Dördüncü oyuncu alana çıkar, cüzdanını çıkartarak kıza gösterir ve varlıklı birisi olduğunu ima eder. Bu oyuncuda ret cevabını aldıktan sonra grubun sonuna geçer.
Beşinci oyuncu alana çıkar ve belinden çıkardığı kaması ile kıza tehdit vari hareketler yapar. Dolayısıyla kıza tehditte bulunur. Ancak kız yine reddeder ve oyuncu grubun sonuna geçer.

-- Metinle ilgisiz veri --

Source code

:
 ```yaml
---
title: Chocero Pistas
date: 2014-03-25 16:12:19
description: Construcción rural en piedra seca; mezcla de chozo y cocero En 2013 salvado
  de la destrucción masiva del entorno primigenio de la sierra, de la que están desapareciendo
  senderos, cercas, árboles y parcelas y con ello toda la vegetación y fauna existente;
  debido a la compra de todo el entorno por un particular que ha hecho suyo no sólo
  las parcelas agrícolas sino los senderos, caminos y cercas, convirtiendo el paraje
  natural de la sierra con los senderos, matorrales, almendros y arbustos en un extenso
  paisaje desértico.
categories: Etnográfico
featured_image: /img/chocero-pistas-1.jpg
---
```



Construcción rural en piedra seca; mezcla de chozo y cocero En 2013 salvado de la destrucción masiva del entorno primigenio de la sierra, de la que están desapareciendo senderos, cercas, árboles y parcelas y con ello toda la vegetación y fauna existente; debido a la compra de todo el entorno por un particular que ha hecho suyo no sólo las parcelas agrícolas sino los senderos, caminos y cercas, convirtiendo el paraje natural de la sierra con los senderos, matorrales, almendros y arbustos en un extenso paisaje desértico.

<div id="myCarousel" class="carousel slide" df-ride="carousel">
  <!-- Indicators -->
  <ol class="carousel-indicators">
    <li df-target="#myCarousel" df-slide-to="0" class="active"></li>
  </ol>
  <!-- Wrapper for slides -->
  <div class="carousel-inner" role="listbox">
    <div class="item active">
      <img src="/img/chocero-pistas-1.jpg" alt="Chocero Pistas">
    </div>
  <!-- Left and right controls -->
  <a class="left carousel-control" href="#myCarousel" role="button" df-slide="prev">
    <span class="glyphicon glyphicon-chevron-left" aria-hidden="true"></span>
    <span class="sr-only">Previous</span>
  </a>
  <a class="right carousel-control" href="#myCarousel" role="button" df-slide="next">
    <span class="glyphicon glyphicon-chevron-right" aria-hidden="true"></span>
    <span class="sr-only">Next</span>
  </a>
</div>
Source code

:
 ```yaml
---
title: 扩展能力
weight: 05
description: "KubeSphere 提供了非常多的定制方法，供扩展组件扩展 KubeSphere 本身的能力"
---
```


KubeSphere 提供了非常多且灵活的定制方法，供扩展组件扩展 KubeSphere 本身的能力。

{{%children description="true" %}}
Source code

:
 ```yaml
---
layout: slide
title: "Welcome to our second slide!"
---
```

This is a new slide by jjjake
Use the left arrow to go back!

Baş oyuncu sahneye çıkar ve şansını tekrar dener. Ortaya çıkarak parayla, zorla ve süslenmeyle bir insanın sevilemeyeceği, sevginin kalpte başlayacağı düşüncesiyle bu oyundaki figürlerinde kıza kalbini ve göz yaşını gösterir. Böylece kızın gönlünü kazanır. Kız yerinden kalkarak tülbendini açar, oyuncunun koluna girerek kabul ettiğini bildirir ve daire içerisine girerek beraberce oyunu tamamlarlar.
İğdeli Gelin
Oyunun Oynanışı: Altı kız ve altı erkekten oluşan halay ekibi, bir kız bir erkek el ele tutuşarak daire olurlar. Davul-zurna susunca daire küçülür. El ve ayaklar içe dışa sallanarak türkünün birinci bölümü söylenir;
Kız pınar başında yatımış uyumuş yar
Ela gözlerini uyku bürümüş
Evvel küçük idi şimdi büyümüş yar
Derdimin dermanı iğdeli gelin
İğdesini aldırmış sevdalı gelin
Mani bitince davul zurna başlar. Oyun hızlanır, el ele tutuşmuş olan daire birden bire ellerini yukarı kaldırarak açıp kaparlar ve çark gibi dönmeye başlarlar. Bu esnada davul-zurna susar ve daire daraltılarak diğer bölüm söylenir;
Kız pınar başında testi doldurur yar
Testinin kulpuna şahin kondurur
Kız senin bakışın beni öldürür yar
Derdimin dermanı iğdeli gelin
Davul-zurna çalmaya başlar, daire tekrar açılır ve eller bırakılır. Dönüş istikametine yürünerek hep birden halkanın içine ve dışına doğru tempolu bir şekilde çarpılır. Bu yürüyüş esnasında kızlar yavaş yavaş dairenin içine doğru bir keklik gibi kayarak ikinci bir daire oluşturulur. Erkekler mendillerini çıkararak uçlarından tutup, dış daireyi genişletirler. Kızların etrafından önce yürüyüş yönünde sonra ters yönde geniş adımlar atarak dönmeye başlarlar. Bu figür kendilerine emanet edilen kızları delikanlıların herhangi bir tehlikeye karşı koruduklarının ifadesidir. Davul-zurna susar ve daire daraltılarak başka bir kıt’a söylenir;
Evlerinin önü bulgur sokusu yar
Sokudan gelir yarin kokusu
Kendi küçük emme cilve kutusu yar
Derdimin dermanı cilveli gelin
İğdesini aldırmış sevdalı gelin
Oyunun sonunda kızların çemberlerinin etrafından dönen delikanlıkar, eş oldukları kızların hizalarına gelince el ele tutuşurlar. İkişerli yürüyüş kolu halinde mendillerini sallayarak gelini götürüp iğdeli eve teslim ederler.